* [What the task requires]:
The lines to copy are those holding the string "around" in the entries below.
Stored data Block Start
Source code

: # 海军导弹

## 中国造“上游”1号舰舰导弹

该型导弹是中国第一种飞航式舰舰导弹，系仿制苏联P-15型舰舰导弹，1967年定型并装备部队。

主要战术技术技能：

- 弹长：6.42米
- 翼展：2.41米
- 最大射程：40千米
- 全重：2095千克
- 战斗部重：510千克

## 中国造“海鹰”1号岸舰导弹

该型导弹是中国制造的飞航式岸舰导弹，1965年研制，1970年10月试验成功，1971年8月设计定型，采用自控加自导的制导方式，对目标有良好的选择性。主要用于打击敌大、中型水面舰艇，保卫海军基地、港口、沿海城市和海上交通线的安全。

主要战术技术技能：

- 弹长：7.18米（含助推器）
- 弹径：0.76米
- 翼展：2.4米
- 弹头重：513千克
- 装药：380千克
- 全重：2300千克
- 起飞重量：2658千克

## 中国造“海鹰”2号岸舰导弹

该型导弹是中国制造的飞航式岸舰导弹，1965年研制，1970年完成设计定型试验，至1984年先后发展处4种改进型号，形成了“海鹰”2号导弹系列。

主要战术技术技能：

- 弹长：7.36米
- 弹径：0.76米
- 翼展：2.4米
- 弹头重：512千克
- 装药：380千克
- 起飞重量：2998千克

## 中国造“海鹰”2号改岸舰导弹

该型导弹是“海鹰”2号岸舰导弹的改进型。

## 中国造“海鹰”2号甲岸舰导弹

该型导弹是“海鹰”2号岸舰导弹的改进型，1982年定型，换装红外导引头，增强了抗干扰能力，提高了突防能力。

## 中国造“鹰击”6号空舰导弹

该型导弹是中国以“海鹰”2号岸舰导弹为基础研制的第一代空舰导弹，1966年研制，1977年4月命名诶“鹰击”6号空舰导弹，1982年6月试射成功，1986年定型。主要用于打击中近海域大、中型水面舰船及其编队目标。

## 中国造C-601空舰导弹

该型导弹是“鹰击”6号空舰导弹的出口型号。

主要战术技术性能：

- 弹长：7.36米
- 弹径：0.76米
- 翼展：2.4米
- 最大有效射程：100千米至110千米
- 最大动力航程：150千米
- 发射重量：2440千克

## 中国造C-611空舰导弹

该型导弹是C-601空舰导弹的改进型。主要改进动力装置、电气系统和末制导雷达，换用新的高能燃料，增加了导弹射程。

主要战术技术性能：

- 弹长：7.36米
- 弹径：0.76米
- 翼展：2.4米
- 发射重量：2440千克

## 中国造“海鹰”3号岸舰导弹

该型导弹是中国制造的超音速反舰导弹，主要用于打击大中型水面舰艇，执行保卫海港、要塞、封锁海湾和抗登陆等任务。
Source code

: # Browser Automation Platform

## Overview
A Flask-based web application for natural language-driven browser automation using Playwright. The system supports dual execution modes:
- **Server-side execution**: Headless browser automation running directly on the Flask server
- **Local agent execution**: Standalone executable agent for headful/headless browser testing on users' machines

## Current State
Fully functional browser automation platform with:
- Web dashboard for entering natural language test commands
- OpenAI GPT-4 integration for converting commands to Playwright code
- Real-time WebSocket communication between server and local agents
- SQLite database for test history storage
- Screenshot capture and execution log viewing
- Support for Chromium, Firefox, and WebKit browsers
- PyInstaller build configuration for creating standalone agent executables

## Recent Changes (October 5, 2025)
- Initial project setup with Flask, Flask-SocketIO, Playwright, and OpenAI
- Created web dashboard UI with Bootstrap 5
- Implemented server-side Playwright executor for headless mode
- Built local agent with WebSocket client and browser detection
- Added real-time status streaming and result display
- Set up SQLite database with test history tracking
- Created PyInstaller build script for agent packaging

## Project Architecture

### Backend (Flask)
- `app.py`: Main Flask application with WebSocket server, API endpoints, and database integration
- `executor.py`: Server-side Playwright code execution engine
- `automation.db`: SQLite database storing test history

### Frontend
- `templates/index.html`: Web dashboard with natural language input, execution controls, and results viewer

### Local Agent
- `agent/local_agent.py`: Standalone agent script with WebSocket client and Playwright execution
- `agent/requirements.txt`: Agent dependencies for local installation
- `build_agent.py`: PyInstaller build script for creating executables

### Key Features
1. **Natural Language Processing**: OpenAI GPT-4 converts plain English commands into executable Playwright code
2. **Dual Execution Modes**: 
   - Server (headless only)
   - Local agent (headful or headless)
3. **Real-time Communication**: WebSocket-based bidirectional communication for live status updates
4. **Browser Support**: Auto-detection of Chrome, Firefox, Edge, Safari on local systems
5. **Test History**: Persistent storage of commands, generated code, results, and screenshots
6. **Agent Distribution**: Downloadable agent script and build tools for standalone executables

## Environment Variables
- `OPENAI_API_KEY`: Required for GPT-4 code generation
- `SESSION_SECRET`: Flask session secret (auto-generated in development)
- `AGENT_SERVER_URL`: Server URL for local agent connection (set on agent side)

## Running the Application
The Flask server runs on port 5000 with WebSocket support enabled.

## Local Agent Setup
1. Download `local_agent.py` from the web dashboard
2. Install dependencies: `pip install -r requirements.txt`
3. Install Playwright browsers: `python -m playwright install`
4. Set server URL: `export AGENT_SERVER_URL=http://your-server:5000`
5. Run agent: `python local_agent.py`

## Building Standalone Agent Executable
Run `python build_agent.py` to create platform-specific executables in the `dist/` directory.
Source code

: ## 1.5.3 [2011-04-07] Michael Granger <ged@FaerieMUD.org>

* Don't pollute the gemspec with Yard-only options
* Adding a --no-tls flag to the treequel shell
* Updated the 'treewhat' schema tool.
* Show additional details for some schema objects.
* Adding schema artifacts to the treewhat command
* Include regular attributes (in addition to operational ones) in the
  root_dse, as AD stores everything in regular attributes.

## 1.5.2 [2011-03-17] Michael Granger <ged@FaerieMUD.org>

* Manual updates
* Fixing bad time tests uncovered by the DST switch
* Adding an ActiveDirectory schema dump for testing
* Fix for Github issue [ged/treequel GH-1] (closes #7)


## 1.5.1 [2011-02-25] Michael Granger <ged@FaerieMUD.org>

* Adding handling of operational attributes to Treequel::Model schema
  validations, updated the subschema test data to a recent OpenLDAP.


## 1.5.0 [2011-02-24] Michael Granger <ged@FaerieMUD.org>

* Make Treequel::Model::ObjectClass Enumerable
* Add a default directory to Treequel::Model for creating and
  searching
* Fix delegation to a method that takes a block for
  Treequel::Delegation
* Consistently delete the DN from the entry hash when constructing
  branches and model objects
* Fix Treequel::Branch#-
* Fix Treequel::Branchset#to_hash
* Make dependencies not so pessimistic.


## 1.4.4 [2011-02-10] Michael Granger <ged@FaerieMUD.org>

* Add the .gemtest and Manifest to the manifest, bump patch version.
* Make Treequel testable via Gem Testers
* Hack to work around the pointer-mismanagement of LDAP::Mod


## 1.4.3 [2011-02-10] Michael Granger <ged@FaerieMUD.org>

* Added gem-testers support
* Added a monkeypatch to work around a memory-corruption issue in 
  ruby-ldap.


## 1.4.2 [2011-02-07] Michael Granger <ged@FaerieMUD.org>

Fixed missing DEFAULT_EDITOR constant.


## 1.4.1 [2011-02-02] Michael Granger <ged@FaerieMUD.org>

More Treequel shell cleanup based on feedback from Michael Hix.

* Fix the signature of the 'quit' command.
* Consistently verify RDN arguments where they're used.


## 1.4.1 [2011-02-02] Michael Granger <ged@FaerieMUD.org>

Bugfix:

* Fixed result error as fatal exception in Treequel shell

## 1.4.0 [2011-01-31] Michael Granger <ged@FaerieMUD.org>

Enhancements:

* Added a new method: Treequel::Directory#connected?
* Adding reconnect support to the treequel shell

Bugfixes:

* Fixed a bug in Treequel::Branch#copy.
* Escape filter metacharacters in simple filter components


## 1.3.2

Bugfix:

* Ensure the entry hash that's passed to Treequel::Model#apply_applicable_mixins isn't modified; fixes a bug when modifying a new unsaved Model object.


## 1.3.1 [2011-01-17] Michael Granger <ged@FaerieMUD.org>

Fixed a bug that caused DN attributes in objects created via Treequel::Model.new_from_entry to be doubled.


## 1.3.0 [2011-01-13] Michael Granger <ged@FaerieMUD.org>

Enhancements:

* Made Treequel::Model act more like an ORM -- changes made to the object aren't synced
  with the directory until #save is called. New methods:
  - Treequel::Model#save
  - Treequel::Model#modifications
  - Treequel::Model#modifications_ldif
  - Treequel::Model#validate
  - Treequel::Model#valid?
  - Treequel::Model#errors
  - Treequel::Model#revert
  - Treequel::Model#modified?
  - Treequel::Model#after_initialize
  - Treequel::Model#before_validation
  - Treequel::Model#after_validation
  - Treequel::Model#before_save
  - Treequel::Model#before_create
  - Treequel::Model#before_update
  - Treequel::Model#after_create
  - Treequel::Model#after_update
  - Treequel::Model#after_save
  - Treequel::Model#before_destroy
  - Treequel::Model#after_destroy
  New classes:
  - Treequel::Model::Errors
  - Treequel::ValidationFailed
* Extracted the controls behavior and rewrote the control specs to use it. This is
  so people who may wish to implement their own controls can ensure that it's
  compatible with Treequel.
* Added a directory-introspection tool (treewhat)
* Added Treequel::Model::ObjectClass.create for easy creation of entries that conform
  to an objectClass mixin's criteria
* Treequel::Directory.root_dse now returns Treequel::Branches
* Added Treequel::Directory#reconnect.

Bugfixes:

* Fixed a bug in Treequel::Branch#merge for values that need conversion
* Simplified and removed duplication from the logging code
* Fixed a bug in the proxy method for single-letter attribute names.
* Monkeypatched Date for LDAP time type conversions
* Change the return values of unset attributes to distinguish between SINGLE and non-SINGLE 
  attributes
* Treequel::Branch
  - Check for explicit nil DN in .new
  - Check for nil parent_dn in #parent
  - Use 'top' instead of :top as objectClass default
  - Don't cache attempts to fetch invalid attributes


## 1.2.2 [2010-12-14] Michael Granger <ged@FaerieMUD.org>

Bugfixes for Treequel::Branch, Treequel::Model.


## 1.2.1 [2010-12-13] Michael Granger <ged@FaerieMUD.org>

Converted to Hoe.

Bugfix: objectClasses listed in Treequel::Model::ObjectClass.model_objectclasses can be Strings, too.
Stored data Block End
* [Problem solution]:
* Hack to work around the pointer-mismanagement of LDAP::Mod
* Added a monkeypatch to work around a memory-corruption issue in 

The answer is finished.